Tower allows you to choose an inventory file from source control, rather than creating one from scratch. This function is the same as custom inventory scripts, except that the contents are obtained from source control instead of editing their contents browser. This means, the files are non-editable and as inventories are updated at the source, the inventories within the projects are also updated accordingly, including the
host_vars files or directory associated with them. SCM types can consume both inventory files and scripts, the overlap between inventory files and custom types in that both do scripts.
A custom dynamic inventory script stored in version control can be imported and run. This makes it much easier to make changes to an inventory script — rather than having to copy and paste one into Tower, it is pulled directly from source control and then executed. The script must be written to handle any credentials needed for doing its work and you are responsible for installing any Python libraries needed by the script (which is the same requirement for custom dynamic inventory scripts). And this applies to both user-defined inventory source scripts and SCM sources as they are both exposed to Ansible virtualenv requirements related to playbooks.

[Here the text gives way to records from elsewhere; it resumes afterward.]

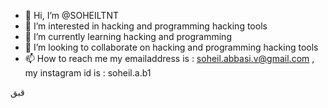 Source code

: - 👋 Hi, I’m @SOHEILTNT
- 👀 I’m interested in hacking and programming hacking tools
- 🌱 I’m currently learning hacking and programming
- 💞️ I’m looking to collaborate on hacking and programming hacking tools
- 📫 How to reach me my emailaddress is : soheil.abbasi.v@gmail.com , my instagram id is : soheil.a.b1
<!---
SOHEILTNT/SOHEILTNT is a ✨ special ✨ repository because its `README.md` (this file) appears on your GitHub profile.
You can click the Preview link to take a look at your changes.
--->
قبق
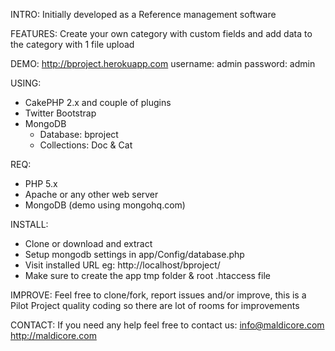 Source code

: INTRO:
Initially developed as a Reference management software

FEATURES:
Create your own category with custom fields and add data to the category with 1 file upload

DEMO:
http://bproject.herokuapp.com
username: admin
password: admin

USING:
- CakePHP 2.x and couple of plugins
- Twitter Bootstrap
- MongoDB
  - Database: bproject
  - Collections: Doc & Cat

REQ:
- PHP 5.x
- Apache or any other web server
- MongoDB (demo using mongohq.com)

INSTALL:
- Clone or download and extract 
- Setup mongodb settings in app/Config/database.php
- Visit installed URL eg: http://localhost/bproject/
- Make sure to create the app tmp folder & root .htaccess file

IMPROVE:
Feel free to clone/fork, report issues and/or improve, this is a Pilot Project quality coding so there are lot of rooms for improvements

CONTACT:
If you need any help feel free to contact us: 
info@maldicore.com
http://maldicore.com

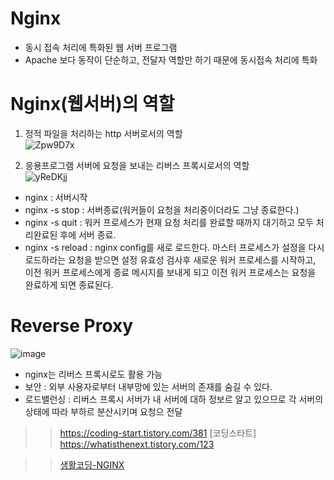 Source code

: # Nginx
- 동시 접속 처리에 특화된 웹 서버 프로그램
- Apache 보다 동작이 단순하고, 전달자 역할만 하기 때문에 동시접속 처리에 특화


# Nginx(웹서버)의 역할
1. 정적 파일을 처리하는 http 서버로서의 역할 <br>
![Zpw9D7x](https://user-images.githubusercontent.com/65120581/159229733-ea93b17a-35df-40dd-b359-47adf81a4d12.png)

2. 응용프로그램 서버에 요청을 보내는 리버스 프록시로서의 역할 <br>
![yReDKjj](https://user-images.githubusercontent.com/65120581/159229798-3402a15e-046b-422f-a06e-1a814a79a967.png)


- nginx : 서버시작
- nginx -s stop : 서버종료(워커들이 요청을 처리중이더라도 그냥 종료한다.)
- nginx -s quit : 워커 프로세스가 현재 요청 처리를 완료할 때까지 대기하고 모두 처리완료된 후에 서버 종료.
- nginx -s reload : nginx config를 새로 로드한다. 마스터 프로세스가 설정을 다시 로드하라는 요청을 받으면 설정 유효성 검사후 새로운 워커 프로세스를 시작하고, 이전 워커 프로세스에게 종료 메시지를 보내게 되고 이전 워커 프로세스는 요청을 완료하게 되면 종료된다.

# Reverse Proxy
![image](https://user-images.githubusercontent.com/65120581/160223720-7d9a16f6-db35-4da6-9341-9428d0ae2bf6.jpeg)
- nginx는 리버스 프록시로도 활용 가능
- 보안 : 외부 사용자로부터 내부망에 있는 서버의 존재를 숨길 수 있다.
- 로드밸런싱 : 리버스 프록시 서버가 내 서버에 대하 정보르 알고 있으므로 각 서버의 상태에 따라 부하르 분산시키며 요청으 전달





>> https://coding-start.tistory.com/381 [코딩스타트]
>> https://whatisthenext.tistory.com/123

>> [생활코딩-NGINX](https://opentutorials.org/module/384/3462)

You can specify environment variables when you edit the SCM inventory source itself. For some scripts, this will be sufficient, however, this is not a secure way to store secret information that gives access to cloud providers or inventory.
The better way is to create a new credential type for the inventory script you are going to use. The credential type will need to specify all the necessary types of inputs. Then, when you create a credential of this type, the secrets will be stored in an encrypted form. If you apply that credential to the inventory source, the script will have access to those inputs like environment variables or files.
For more detail, refer to Credential types.
If the inventory source contains static content, it may be desirable to automatically update its content whenever the SHA-1 hash of its source project changes. This can be done by configuring the inventory source to Update on Project Update.
When this box is checked, the inventory source will not allow update-on-launch. Update-on-launch is important because some configurations require it. For example, when you set up a project that the inventory references to update in series before a Job Template runs, so that the inventory that the Job Template runs will have the updated form of that inventory. However, there are two other alternative ways to accomplish this:
You can make a job template that uses a project as well as an inventory that updates from that same project. In this case, you can set the project to
update_on_launch, in which case it will trigger an inventory update, if needed.
If you must use a different project for the playbook than for the inventory source, then you can still place the project in a workflow and then have a job template run on success of the project update.
This is guaranteed to have the inventory update “on time” (meaning that the inventory changes are complete before the job template is launched), because the project does not transition to the completed state until the inventory update is finished.
A failed inventory update does not mark the project as failed. Also, not every project update will trigger a corresponding inventory update. If the project revision has not changed and the inventory has not been edited, the inventory update will not execute.
Also, projects are not blocked from updating while a related job is running. In cases where you have a big project (around 10 GB), disk space on
/tmp may be an issue.
The source fields used are:
source_project: project to use
source_path: relative path inside the project indicating a directory or a file. If left blank, “” is still a relative path indicating the root directory of the project
source_vars: if set on a “file” type inventory source then they will be passed to the environment vars when running
An update of the project automatically triggers an inventory update where it is used. An update of the project is scheduled immediately after creation of the inventory source. Neither inventory nor project updates are blocked while a related job is running. In cases where you have a big project (around 10 GB), disk space on
/tmp may be an issue.
You can specify a location manually in the Tower User Interface from the Create Inventory Source page. Refer to the Inventories section of the Ansible Tower User Guide for instructions on creating an inventory source.
This listing should be refreshed to latest SCM info on a project update. If no inventory sources use a project as an SCM inventory source, then the inventory listing may not be refreshed on update.
For inventories with SCM sources, the Job Details page for inventory updates show a status indicator for the project update as well as the name of the project. The status indicator links to the project update job. The project name links to the project.
An inventory update can be performed while a related job is running.
Ansible Tower uses the
ansible-inventory module from Ansible to process inventory files, and supports all valid inventory syntax that Tower requires.